__TASK INSTRUCTIONS__
Nothing but the lines from the start of the entries through the line holding "通过在类或模块名称前加上两个冒号 :: 来引用类或模块中的**常量**" is to be repeated, exactly and with pictures excluded.

(Stored data)
=-=-=-=-=

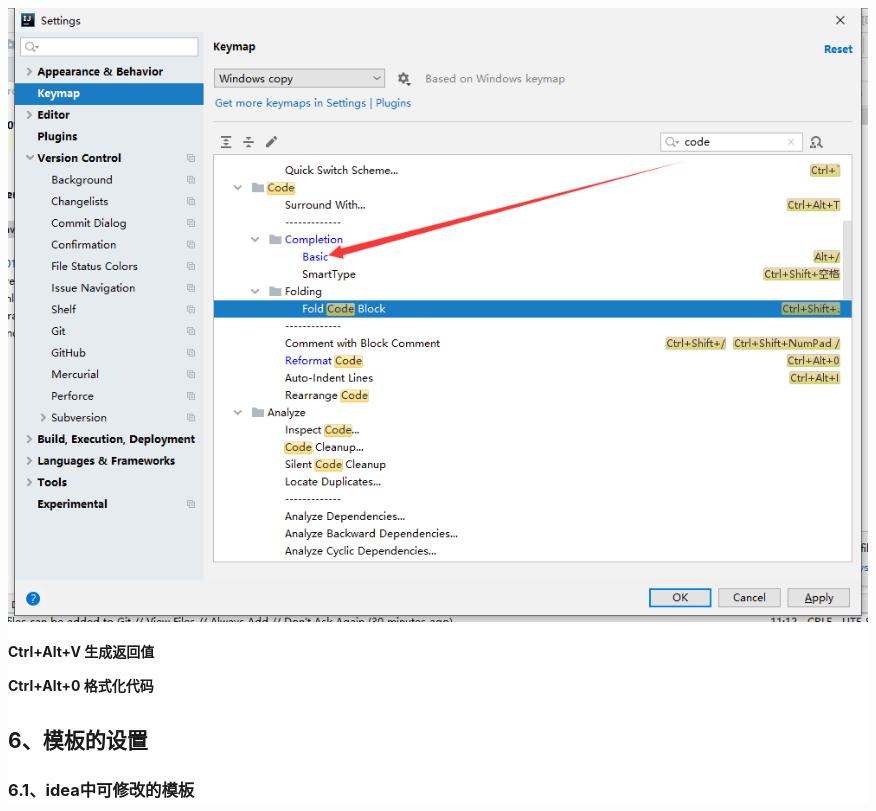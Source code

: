 ![img](img/1905053-20200330204034301-1841614786.png)

**Ctrl+Alt+V 生成返回值**

**Ctrl+Alt+0 格式化代码**

## 6、模板的设置

### 6.1、idea中可修改的模板

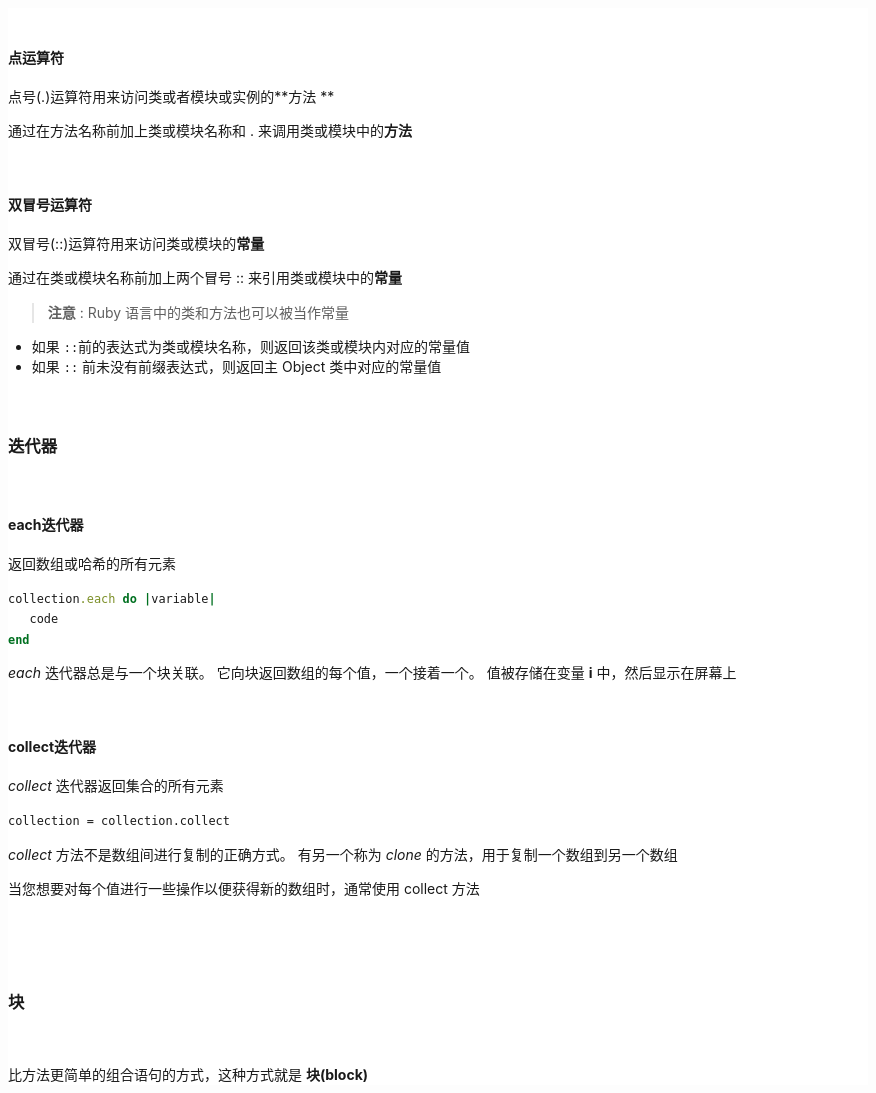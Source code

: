 ‍

#### 点运算符

点号(.)运算符用来访问类或者模块或实例的**方法 **

通过在方法名称前加上类或模块名称和 . 来调用类或模块中的**方法**

‍

#### 双冒号运算符

双冒号(::)运算符用来访问类或模块的**常量**

通过在类或模块名称前加上两个冒号 :: 来引用类或模块中的**常量**

> **注意** : Ruby 语言中的类和方法也可以被当作常量

* 如果 `::`​ 前的表达式为类或模块名称，则返回该类或模块内对应的常量值
* 如果 `::`​ 前未没有前缀表达式，则返回主 Object 类中对应的常量值

‍

### 迭代器

‍

#### each迭代器

返回数组或哈希的所有元素

```ruby
collection.each do |variable|
   code
end
```

*each* 迭代器总是与一个块关联。 它向块返回数组的每个值，一个接着一个。 值被存储在变量 **i** 中，然后显示在屏幕上

‍

#### collect迭代器

*collect* 迭代器返回集合的所有元素

​`collection = collection.collect`​

*collect* 方法不是数组间进行复制的正确方式。 有另一个称为 *clone* 的方法，用于复制一个数组到另一个数组

当您想要对每个值进行一些操作以便获得新的数组时，通常使用 collect 方法

‍

‍

### 块

‍

比方法更简单的组合语句的方式，这种方式就是 **块(block)**
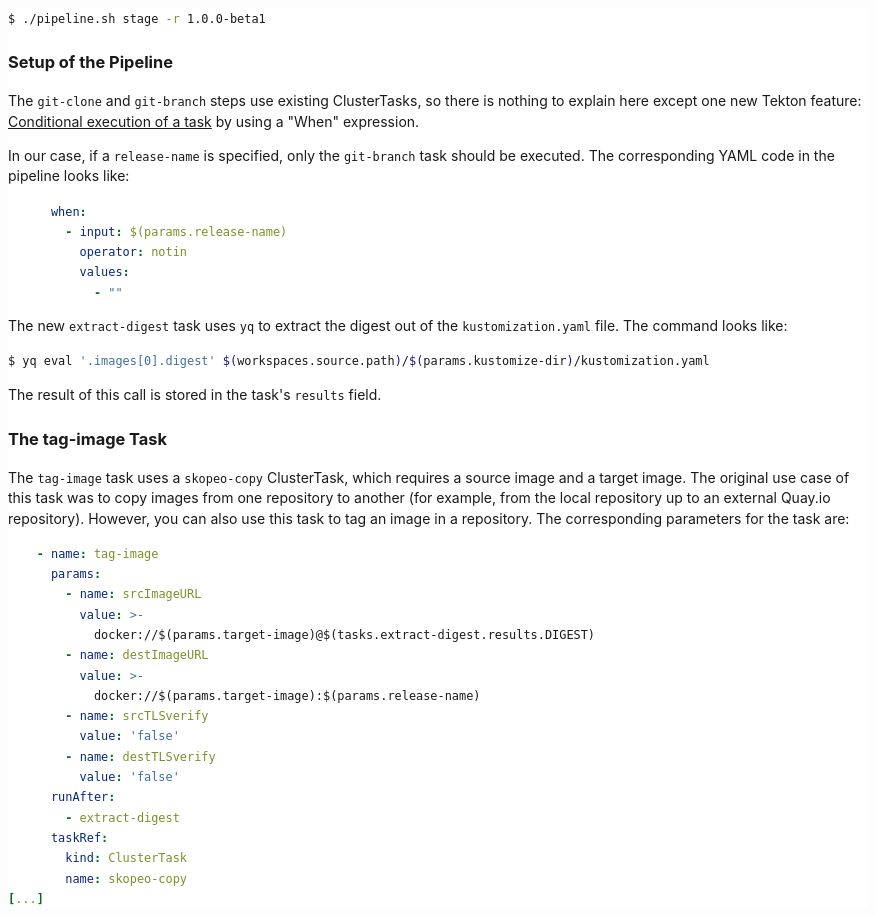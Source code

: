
 ```bash
$ ./pipeline.sh stage -r 1.0.0-beta1
```

### Setup of the Pipeline
The `git-clone` and `git-branch` steps use existing ClusterTasks, so there is nothing to explain here except one new Tekton feature: [Conditional execution of a task][17] by using a "When" expression.

In our case, if a `release-name` is specified, only the `git-branch` task should be executed. The corresponding YAML code in the pipeline looks like:

```yaml
      when:
        - input: $(params.release-name)
          operator: notin
          values:
            - ""
```

The new `extract-digest` task uses `yq` to extract the digest out of the `kustomization.yaml` file. The command looks like:

```bash
$ yq eval '.images[0].digest' $(workspaces.source.path)/$(params.kustomize-dir)/kustomization.yaml
```

The result of this call is stored in the task's `results` field.

### The tag-image Task
The `tag-image` task uses a `skopeo-copy` ClusterTask, which requires a source image and a target image. The original use case of this task was to copy images from one repository to another (for example, from the local repository up to an external Quay.io repository). However, you can also use this task to tag an image in a repository. The corresponding parameters for the task are:

```yaml
    - name: tag-image
      params:
        - name: srcImageURL
          value: >-
            docker://$(params.target-image)@$(tasks.extract-digest.results.DIGEST)
        - name: destImageURL
          value: >-
            docker://$(params.target-image):$(params.release-name)
        - name: srcTLSverify
          value: 'false'
        - name: destTLSverify
          value: 'false'
      runAfter:
        - extract-digest
      taskRef:
        kind: ClusterTask
        name: skopeo-copy
[...]
```


[1]:	https://argoproj.github.io/argo-cd/
[2]:	https://github.com/wpernath/book-example/tree/main/person-service "Person Service"
[3]:	https://docs.openshift.com/container-platform/4.8/cicd/gitops/installing-openshift-gitops.html
[4]:	https://github.com/code-ready/crc
[5]:	https://www.opensourcerers.org/2021/07/26/automated-application-packaging-and-distribution-with-openshift-tekton-pipelines-part-34-2/
[6]:	https://github.com/wpernath/person-service-config
[7]:	https://deviq.com/principles/separation-of-concerns
[8]:	https://argo-cd.readthedocs.io/en/latest/getting_started/
[9]:	https://docs.openshift.com/container-platform/4.8/cicd/gitops/installing-openshift-gitops.html
[10]:	https://quay.io
[11]:	https://quay.io
[12]:	https://tekton.dev/docs/pipelines/auth/
[13]:	https://www.opensourcerers.org/2021/07/26/automated-application-packaging-and-distribution-with-openshift-tekton-pipelines-part-34-2/
[14]:	https://cloud.google.com/blog/products/application-development/introducing-jib-build-java-docker-images-better
[15]:	https://tekton.dev/docs/pipelines/tasks/#emitting-results
[16]:	https://raw.githubusercontent.com/wpernath/book-example/main/tekton/pipelines/tekton-pipeline.yaml
[17]:	https://tekton.dev/docs/pipelines/pipelines/#guard-task-execution-using-whenexpressions
[18]:	https://argo-cd.readthedocs.io/en/stable/user-guide/sync-waves/
[19]:	https://argo-cd.readthedocs.io/en/stable/user-guide/resource_hooks/
[20]:	https://www.hashicorp.com/products/vault/secrets-management
[image-1]:	gitops-delivery-chain.png
[image-2]:	file:///Users/wpernath/Devel/ocpdev-book/chapter5/install-gitops-operator.png
[image-3]:	file:///Users/wpernath/Devel/ocpdev-book/chapter5/argocd-on-openshift.png
[image-4]:	file:///Users/wpernath/Devel/ocpdev-book/chapter5/argocd-new-app.png
[image-5]:	file:///Users/wpernath/Devel/ocpdev-book/chapter5/argocd-sync-failed.png
[image-6]:	file:///Users/wpernath/Devel/ocpdev-book/chapter5/argocd-sync-success.png
[image-7]:	file:///Users/wpernath/Devel/ocpdev-book/chapter5/tekton-non-gitops-pipeline.png
[image-8]:	file:///Users/wpernath/Devel/ocpdev-book/chapter5/gitops-dev-pipeline.png
[image-9]:	file:///Users/wpernath/Devel/ocpdev-book/chapter5/tekton-parameter-mapping.png
[image-10]:	file:///Users/wpernath/Devel/ocpdev-book/chapter5/gitops-stage-pipeline.png
[image-11]:	file:///Users/wpernath/Devel/ocpdev-book/chapter5/argocd-sync-log.png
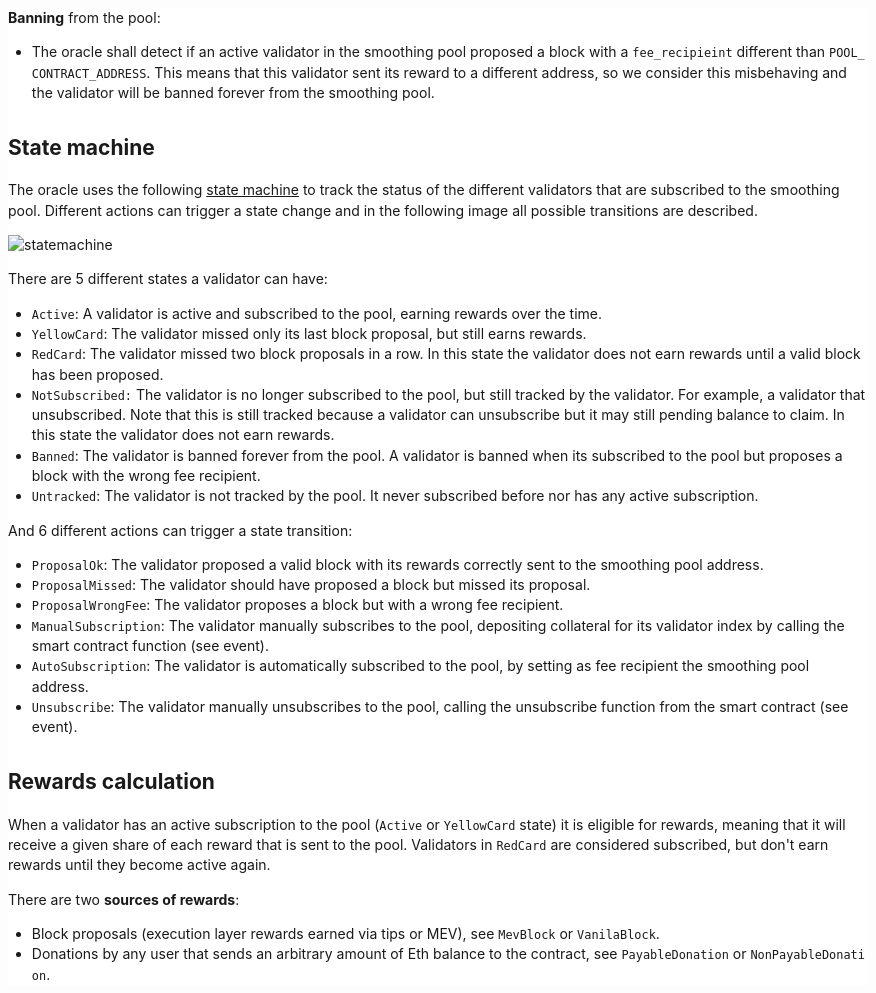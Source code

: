 **Banning** from the pool:
* The oracle shall detect if an active validator in the smoothing pool proposed a block with a `fee_recipieint` different than `POOL_CONTRACT_ADDRESS`. This means that this validator sent its reward to a different address, so we consider this misbehaving and the validator will be banned forever from the smoothing pool.


## State machine

The oracle uses the following [state machine](https://excalidraw.com/#json=lnKxFVwNZ82gz7gVZNHoq,m3mIc64GhKrpg3urVyI6dg) to track the status of the different validators that are subscribed to the smoothing pool. Different actions can trigger a state change and in the following image all possible transitions are described.

![statemachine](https://github.com/dappnode/mev-sp-oracle/blob/main/spec/states.png?raw=true)

There are 5 different states a validator can have:
* `Active`: A validator is active and subscribed to the pool, earning rewards over the time.
* `YellowCard`: The validator missed only its last block proposal, but still earns rewards.
* `RedCard`: The validator missed two block proposals in a row. In this state the validator does not earn rewards until a valid block has been proposed.
* `NotSubscribed:` The validator is no longer subscribed to the pool, but still tracked by the validator. For example, a validator that unsubscribed. Note that this is still tracked because a validator can unsubscribe but it may still pending balance to claim. In this state the validator does not earn rewards.
* `Banned`: The validator is banned forever from the pool. A validator is banned when its subscribed to the pool but proposes a block with the wrong fee recipient.
* `Untracked`: The validator is not tracked by the pool. It never subscribed before nor has any active subscription.

And 6 different actions can trigger a state transition:
* `ProposalOk`: The validator proposed a valid block with its rewards correctly sent to the smoothing pool address.
* `ProposalMissed`: The validator should have proposed a block but missed its proposal.
* `ProposalWrongFee`: The validator proposes a block but with a wrong fee recipient.
* `ManualSubscription`: The validator manually subscribes to the pool, depositing collateral for its validator index by calling the smart contract function (see event).
* `AutoSubscription`: The validator is automatically subscribed to the pool, by setting as fee recipient the smoothing pool address.
* `Unsubscribe`: The validator manually unsubscribes to the pool, calling the unsubscribe function from the smart contract (see event).

## Rewards calculation

When a validator has an active subscription to the pool (`Active` or `YellowCard` state) it is eligible for rewards, meaning that it will receive a given share of each reward that is sent to the pool. Validators in `RedCard` are considered subscribed, but don't earn rewards until they become active again.

There are two **sources of rewards**:
* Block proposals (execution layer rewards earned via tips or MEV), see `MevBlock` or `VanilaBlock`.
* Donations by any user that sends an arbitrary amount of Eth balance to the contract, see `PayableDonation` or `NonPayableDonation`.
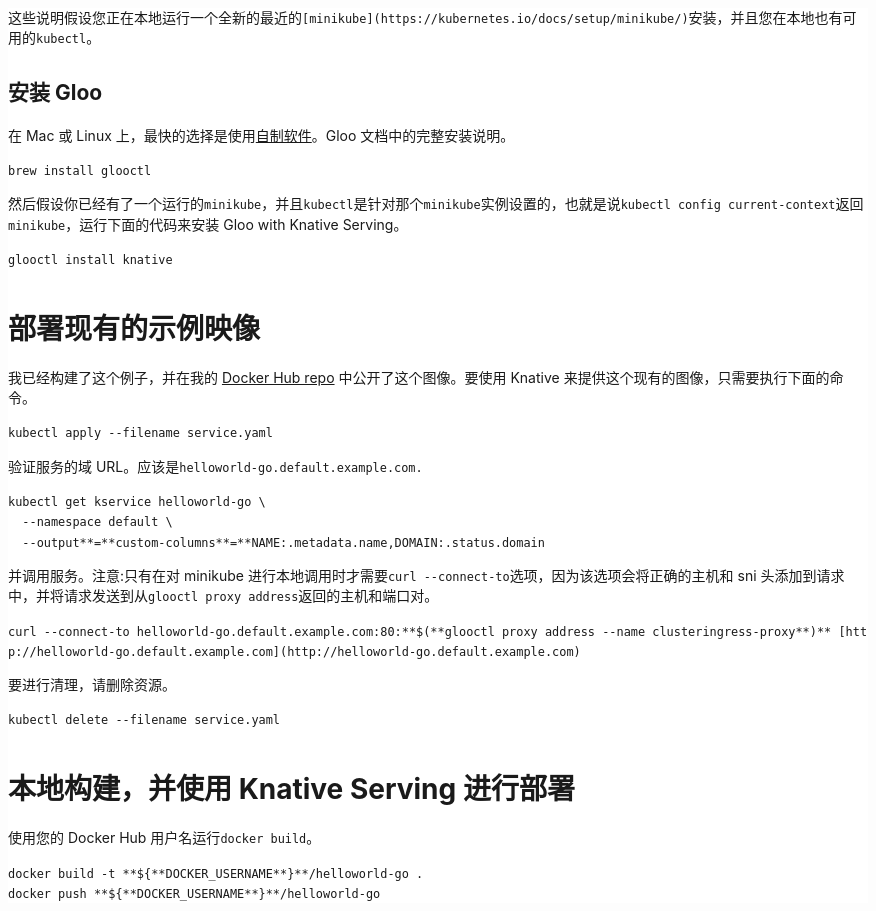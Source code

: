 这些说明假设您正在本地运行一个全新的最近的`[minikube](https://kubernetes.io/docs/setup/minikube/)`安装，并且您在本地也有可用的`kubectl`。

## 安装 Gloo

在 Mac 或 Linux 上，最快的选择是使用[自制软件](https://bash.sh/)。Gloo 文档中的完整安装说明。

```
brew install glooctl
```

然后假设你已经有了一个运行的`minikube`，并且`kubectl`是针对那个`minikube`实例设置的，也就是说`kubectl config current-context`返回`minikube`，运行下面的代码来安装 Gloo with Knative Serving。

```
glooctl install knative
```

# 部署现有的示例映像

我已经构建了这个例子，并在我的 [Docker Hub repo](https://hub.docker.com/r/scottcranton/helloworld-go) 中公开了这个图像。要使用 Knative 来提供这个现有的图像，只需要执行下面的命令。

```
kubectl apply --filename service.yaml
```

验证服务的域 URL。应该是`helloworld-go.default.example.com.`

```
kubectl get kservice helloworld-go \
  --namespace default \
  --output**=**custom-columns**=**NAME:.metadata.name,DOMAIN:.status.domain
```

并调用服务。注意:只有在对 minikube 进行本地调用时才需要`curl --connect-to`选项，因为该选项会将正确的主机和 sni 头添加到请求中，并将请求发送到从`glooctl proxy address`返回的主机和端口对。

```
curl --connect-to helloworld-go.default.example.com:80:**$(**glooctl proxy address --name clusteringress-proxy**)** [http://helloworld-go.default.example.com](http://helloworld-go.default.example.com)
```

要进行清理，请删除资源。

```
kubectl delete --filename service.yaml
```

# 本地构建，并使用 Knative Serving 进行部署

使用您的 Docker Hub 用户名运行`docker build`。

```
docker build -t **${**DOCKER_USERNAME**}**/helloworld-go .
docker push **${**DOCKER_USERNAME**}**/helloworld-go
```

=-=-=-=-=

__OUTPUT OF THE EXERCISE__
Source code

: ![img](img/1905053-20200330204034301-1841614786.png)

**Ctrl+Alt+V 生成返回值**

**Ctrl+Alt+0 格式化代码**

## 6、模板的设置

### 6.1、idea中可修改的模板

Source code

: ‍

#### 点运算符

点号(.)运算符用来访问类或者模块或实例的**方法 **

通过在方法名称前加上类或模块名称和 . 来调用类或模块中的**方法**

‍

#### 双冒号运算符

双冒号(::)运算符用来访问类或模块的**常量**

通过在类或模块名称前加上两个冒号 :: 来引用类或模块中的**常量**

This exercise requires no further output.